I have used some form of Linux distribution exclusively for more than 10 years now and during that time a tremendous amount of change has happened at all levels of the stack. I have my own biased opinions about what has gotten better but was curious to research it a little more systematically. I decided to compare the changes across Ubuntu releases. Ubuntu is interesting because it is:

  • Based on and includes the full Debian archive which is the biggest of any distribution
  • The leading desktop distribution (the use I was most interested in)
  • Organized as fixed time releases so any given iteration will roughly correspond to a 6 month effort by the whole community (unless packaging is lagging behind)
  • Backed by a commercial entity, and so open to the question as to how the small amount of contribution by the parent company can make a difference in the much higher output of the full community
  • What I actually use so I care about it more

I wrote some code that allowed me to match the source packages of two consecutive releases of Ubuntu so I could compare them.1 Once I had a set of matchups I did the comparison between two packages by doing a recursive diff that considered only the file types that could be considered source. From this comparison I calculated the number of lines added and removed and the beginning and ending size in lines of code (LOC) of the package.

Figure 1: Churn in main repository of the last four Ubuntu release cycles

Figure 1 shows the total amount of changes (lines added or removed) of the packages in the Ubuntu main repository over the last four releases. The user/base/core split is just a rough draft at a classification and not very meaningful. It is however striking how much total development has been slowing down in this metric, more than 40%. On the other hand the absolute numbers are staggering. In just 6 months, just the narrow slice of packages in main has consistently received more than 100M lines of changes. That is 5-10 times the whole Linux kernel, every 6 months!

The fact that the amount of changes has been decreasing so much seems strange. A potential reason for this is that these four releases also correspond to the time when GNOME3 was being developed and GNOME2 was in mostly maintenance mode. Since Ubuntu does not ship GNOME3 that large effort does not get counted.

The second thing I decided to do with the numbers is figure out if there was any relationship between the size of the package and the amount of churn or mutation it received. I defined churn as being the total lines altered (added and removed) divided by the initial size divided by two. This measure is a percentage2, although if a package has grown significantly it can very well go above 100%. Figure 2 graphs the churn measure against the total LOC in a log scale. The scatter plot is far from convincing but a simple linear regression shows a statistically significant3 inverse relationship between size and churn.

Figure 2: Churn vs Total Size
(Line is Linear Regression)

It is perhaps not particularly surprising that as a package grows bigger more parts of it are mature and the total rate of mutation as a percentage slows. If that explains the full effect then this is not a particularly insightful result. What I plan to do is use data from the Ubuntu bug database to establish a metric of maturity for a package to try and see if that explains the result or if there could also be other effects such as larger packages becoming unwieldy and harder to change. Stay tuned.
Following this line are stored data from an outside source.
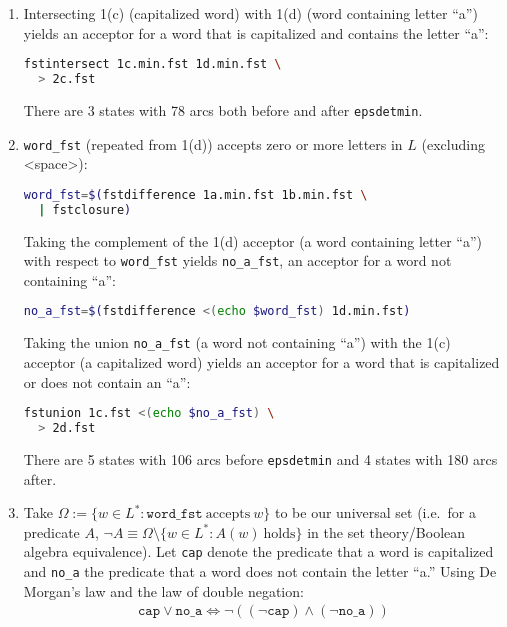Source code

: \documentclass[a4paper,oneside,reqno]{amsart}
\begin{document}
\begin{enumerate}[label=\arabic*.]
\begin{enumerate}[label=(\alph*)]
      \item Intersecting 1(c) (capitalized word) with 1(d) (word containing
        letter ``a'') yields an acceptor for a word that is capitalized and
        contains the letter ``a'':
        \begin{lstlisting}[language=bash]
fstintersect 1c.min.fst 1d.min.fst \
  > 2c.fst
        \end{lstlisting}
        There are 3 states with 78 arcs both before and after \texttt{epsdetmin}.

      \item \texttt{word\_fst} (repeated from 1(d)) accepts zero or more
        letters in $L$ (excluding <space>):
        \begin{lstlisting}[language=bash]
word_fst=$(fstdifference 1a.min.fst 1b.min.fst \
  | fstclosure)
        \end{lstlisting}

        Taking the complement of the 1(d) acceptor (a word containing letter
        ``a'') with respect to \texttt{word\_fst} yields \texttt{no\_a\_fst},
        an acceptor for a word not containing ``a'':
        \begin{lstlisting}[language=bash]
no_a_fst=$(fstdifference <(echo $word_fst) 1d.min.fst)
        \end{lstlisting}

        Taking the union \texttt{no\_a\_fst} (a word not containing ``a'') with
        the 1(c) acceptor (a capitalized word) yields an acceptor for
        a word that is capitalized or does not contain an ``a'':
        \begin{lstlisting}[language=bash]
fstunion 1c.fst <(echo $no_a_fst) \
  > 2d.fst
        \end{lstlisting}
        There are 5 states with 106 arcs before \texttt{epsdetmin} and 4
        states with 180 arcs after.

      \item Take $\Omega := \{ w \in L^* :
        \texttt{word\_fst}~\text{accepts}~w\}$ to be our universal set (i.e.\
        for a predicate $A$, $\lnot A \equiv \Omega \setminus \{w \in L^*:
        A(w)~\text{holds}\}$ in the set theory/Boolean algebra equivalence).
        Let \texttt{cap} denote the predicate that a word is capitalized and
        \texttt{no\_a} the predicate that a word does not contain the letter
        ``a.'' Using De Morgan's law and the law of double negation:
        \begin{align}
          \texttt{cap} \lor \texttt{no\_a} \iff
          \lnot ((\lnot \texttt{cap}) \land (\lnot \texttt{no\_a}))
        \end{align}


\end{enumerate}
\end{enumerate}
\end{document}
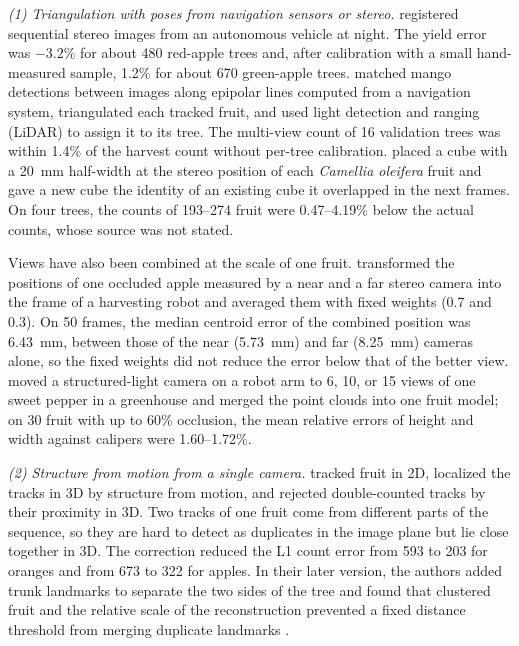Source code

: \textit{(1) Triangulation with poses from navigation sensors or stereo.} \citet{wang2013automated} registered sequential stereo images from an autonomous vehicle at night. The yield error was $-3.2$\% for about 480 red-apple trees and, after calibration with a small hand-measured sample, 1.2\% for about 670 green-apple trees. \citet{stein2016image} matched mango detections between images along epipolar lines computed from a navigation system, triangulated each tracked fruit, and used light detection and ranging (LiDAR) to assign it to its tree. The multi-view count of 16 validation trees was within 1.4\% of the harvest count without per-tree calibration. \citet{wu2025counting} placed a cube with a 20~mm half-width at the stereo position of each \textit{Camellia oleifera} fruit and gave a new cube the identity of an existing cube it overlapped in the next frames. On four trees, the counts of 193--274 fruit were 0.47--4.19\% below the actual counts, whose source was not stated.

Views have also been combined at the scale of one fruit. \citet{li2022multi} transformed the positions of one occluded apple measured by a near and a far stereo camera into the frame of a harvesting robot and averaged them with fixed weights (0.7 and 0.3). On 50 frames, the median centroid error of the combined position was 6.43~mm, between those of the near (5.73~mm) and far (8.25~mm) cameras alone, so the fixed weights did not reduce the error below that of the better view. \citet{wang2024multi} moved a structured-light camera on a robot arm to 6, 10, or 15 views of one sweet pepper in a greenhouse and merged the point clouds into one fruit model; on 30 fruit with up to 60\% occlusion, the mean relative errors of height and width against calipers were 1.60--1.72\%.

\textit{(2) Structure from motion from a single camera.} \citet{liu2018robust} tracked fruit in 2D, localized the tracks in 3D by structure from motion, and rejected double-counted tracks by their proximity in 3D. Two tracks of one fruit come from different parts of the sequence, so they are hard to detect as duplicates in the image plane but lie close together in 3D. The correction reduced the L1 count error from 593 to 203 for oranges and from 673 to 322 for apples. In their later version, the authors added trunk landmarks to separate the two sides of the tree and found that clustered fruit and the relative scale of the reconstruction prevented a fixed distance threshold from merging duplicate landmarks \citep{liu2019monocular}.

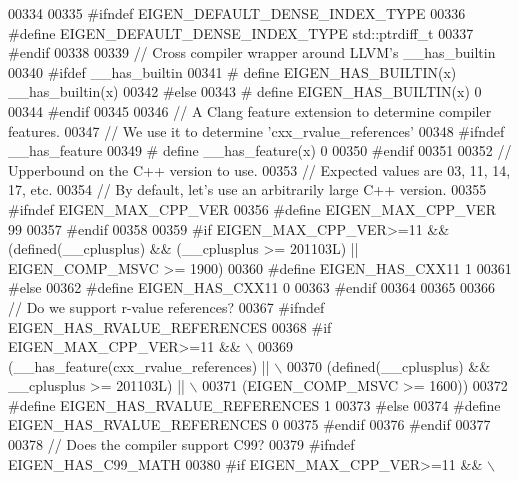 \begin{DoxyCode}
00334 
00335 \textcolor{preprocessor}{#ifndef EIGEN\_DEFAULT\_DENSE\_INDEX\_TYPE}
00336 \textcolor{preprocessor}{#define EIGEN\_DEFAULT\_DENSE\_INDEX\_TYPE std::ptrdiff\_t}
00337 \textcolor{preprocessor}{#endif}
00338 
00339 \textcolor{comment}{// Cross compiler wrapper around LLVM's \_\_has\_builtin}
00340 \textcolor{preprocessor}{#ifdef \_\_has\_builtin}
00341 \textcolor{preprocessor}{#  define EIGEN\_HAS\_BUILTIN(x) \_\_has\_builtin(x)}
00342 \textcolor{preprocessor}{#else}
00343 \textcolor{preprocessor}{#  define EIGEN\_HAS\_BUILTIN(x) 0}
00344 \textcolor{preprocessor}{#endif}
00345 
00346 \textcolor{comment}{// A Clang feature extension to determine compiler features.}
00347 \textcolor{comment}{// We use it to determine 'cxx\_rvalue\_references'}
00348 \textcolor{preprocessor}{#ifndef \_\_has\_feature}
00349 \textcolor{preprocessor}{# define \_\_has\_feature(x) 0}
00350 \textcolor{preprocessor}{#endif}
00351 
00352 \textcolor{comment}{// Upperbound on the C++ version to use.}
00353 \textcolor{comment}{// Expected values are 03, 11, 14, 17, etc.}
00354 \textcolor{comment}{// By default, let's use an arbitrarily large C++ version.}
00355 \textcolor{preprocessor}{#ifndef EIGEN\_MAX\_CPP\_VER}
00356 \textcolor{preprocessor}{#define EIGEN\_MAX\_CPP\_VER 99}
00357 \textcolor{preprocessor}{#endif}
00358 
00359 \textcolor{preprocessor}{#if EIGEN\_MAX\_CPP\_VER>=11 && (defined(\_\_cplusplus) && (\_\_cplusplus >= 201103L) || EIGEN\_COMP\_MSVC >= 1900)}
00360 \textcolor{preprocessor}{#define EIGEN\_HAS\_CXX11 1}
00361 \textcolor{preprocessor}{#else}
00362 \textcolor{preprocessor}{#define EIGEN\_HAS\_CXX11 0}
00363 \textcolor{preprocessor}{#endif}
00364 
00365 
00366 \textcolor{comment}{// Do we support r-value references?}
00367 \textcolor{preprocessor}{#ifndef EIGEN\_HAS\_RVALUE\_REFERENCES}
00368 \textcolor{preprocessor}{#if EIGEN\_MAX\_CPP\_VER>=11 && \(\backslash\)}
00369 \textcolor{preprocessor}{    (\_\_has\_feature(cxx\_rvalue\_references) || \(\backslash\)}
00370 \textcolor{preprocessor}{    (defined(\_\_cplusplus) && \_\_cplusplus >= 201103L) || \(\backslash\)}
00371 \textcolor{preprocessor}{    (EIGEN\_COMP\_MSVC >= 1600))}
00372 \textcolor{preprocessor}{  #define EIGEN\_HAS\_RVALUE\_REFERENCES 1}
00373 \textcolor{preprocessor}{#else}
00374 \textcolor{preprocessor}{  #define EIGEN\_HAS\_RVALUE\_REFERENCES 0}
00375 \textcolor{preprocessor}{#endif}
00376 \textcolor{preprocessor}{#endif}
00377 
00378 \textcolor{comment}{// Does the compiler support C99?}
00379 \textcolor{preprocessor}{#ifndef EIGEN\_HAS\_C99\_MATH}
00380 \textcolor{preprocessor}{#if EIGEN\_MAX\_CPP\_VER>=11 && \(\backslash\)}

\end{DoxyCode}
The code for these comparisons is reasonably tidy and GPL2. If you want to have a look it is up at GitHub. The whole process is packaged as a set of rake tasks so you can go from the raw packages to the final graphs by just running rake. I will warn you though that this requires downloading the whole Ubuntu main repository for 5 distributions.

  1. Matching packages is generally straightforward but has some corner cases like making sure to compare glibc with eglibc. 
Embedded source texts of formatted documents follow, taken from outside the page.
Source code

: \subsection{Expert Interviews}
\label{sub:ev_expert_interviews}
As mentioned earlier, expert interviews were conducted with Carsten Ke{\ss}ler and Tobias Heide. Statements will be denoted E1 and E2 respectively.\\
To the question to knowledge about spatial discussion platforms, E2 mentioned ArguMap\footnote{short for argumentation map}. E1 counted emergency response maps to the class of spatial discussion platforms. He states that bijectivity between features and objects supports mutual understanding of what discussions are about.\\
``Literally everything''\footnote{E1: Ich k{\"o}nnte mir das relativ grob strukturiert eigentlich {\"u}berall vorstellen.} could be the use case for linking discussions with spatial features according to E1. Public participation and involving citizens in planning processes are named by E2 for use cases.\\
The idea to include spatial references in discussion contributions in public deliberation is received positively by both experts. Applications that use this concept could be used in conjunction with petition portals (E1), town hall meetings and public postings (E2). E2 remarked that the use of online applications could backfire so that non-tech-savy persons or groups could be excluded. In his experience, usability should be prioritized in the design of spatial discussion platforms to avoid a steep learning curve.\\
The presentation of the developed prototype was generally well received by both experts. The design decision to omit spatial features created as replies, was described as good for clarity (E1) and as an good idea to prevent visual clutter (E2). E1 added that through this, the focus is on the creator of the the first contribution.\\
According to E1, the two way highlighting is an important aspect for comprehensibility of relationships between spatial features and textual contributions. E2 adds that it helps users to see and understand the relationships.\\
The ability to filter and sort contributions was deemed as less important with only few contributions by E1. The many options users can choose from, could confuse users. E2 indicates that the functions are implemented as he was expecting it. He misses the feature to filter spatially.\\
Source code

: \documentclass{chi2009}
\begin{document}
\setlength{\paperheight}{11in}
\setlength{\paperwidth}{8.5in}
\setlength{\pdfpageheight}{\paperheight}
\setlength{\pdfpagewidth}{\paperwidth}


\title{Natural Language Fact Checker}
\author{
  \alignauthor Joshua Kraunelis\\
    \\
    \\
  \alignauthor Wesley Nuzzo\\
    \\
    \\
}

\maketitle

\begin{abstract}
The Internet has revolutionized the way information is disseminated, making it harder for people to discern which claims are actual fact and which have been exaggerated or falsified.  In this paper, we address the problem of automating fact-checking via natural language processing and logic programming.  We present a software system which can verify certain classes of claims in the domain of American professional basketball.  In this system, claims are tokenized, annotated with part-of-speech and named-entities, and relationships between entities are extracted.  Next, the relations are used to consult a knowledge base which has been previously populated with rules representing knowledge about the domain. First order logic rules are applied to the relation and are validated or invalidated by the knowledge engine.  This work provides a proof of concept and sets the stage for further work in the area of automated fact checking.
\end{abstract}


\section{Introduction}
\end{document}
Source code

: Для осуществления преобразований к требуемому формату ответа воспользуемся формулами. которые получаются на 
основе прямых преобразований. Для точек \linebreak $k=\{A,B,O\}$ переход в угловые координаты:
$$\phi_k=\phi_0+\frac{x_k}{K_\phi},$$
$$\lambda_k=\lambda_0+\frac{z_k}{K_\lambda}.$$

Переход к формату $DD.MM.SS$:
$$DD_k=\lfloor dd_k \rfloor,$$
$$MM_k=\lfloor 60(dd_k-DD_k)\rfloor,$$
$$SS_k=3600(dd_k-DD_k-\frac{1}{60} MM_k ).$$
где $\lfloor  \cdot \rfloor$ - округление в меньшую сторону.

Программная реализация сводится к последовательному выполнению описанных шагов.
  2. The division by 2 makes churn a percentage, since a line that is altered is counted twice by diff (removal + insertion). This weighs line alterations as twice the impact of pure additions or removals of code. I have planned to run diffstat with the -w option to try to get more accurate counts. 

  3. t-value is -20.5 making this significant at p < 2e-16. Since there are many other factors that explain Churn than total LOC by itself the R-squared is very small at 0.05. This is evident in how the scatter plot does not even hint at what the regression line is.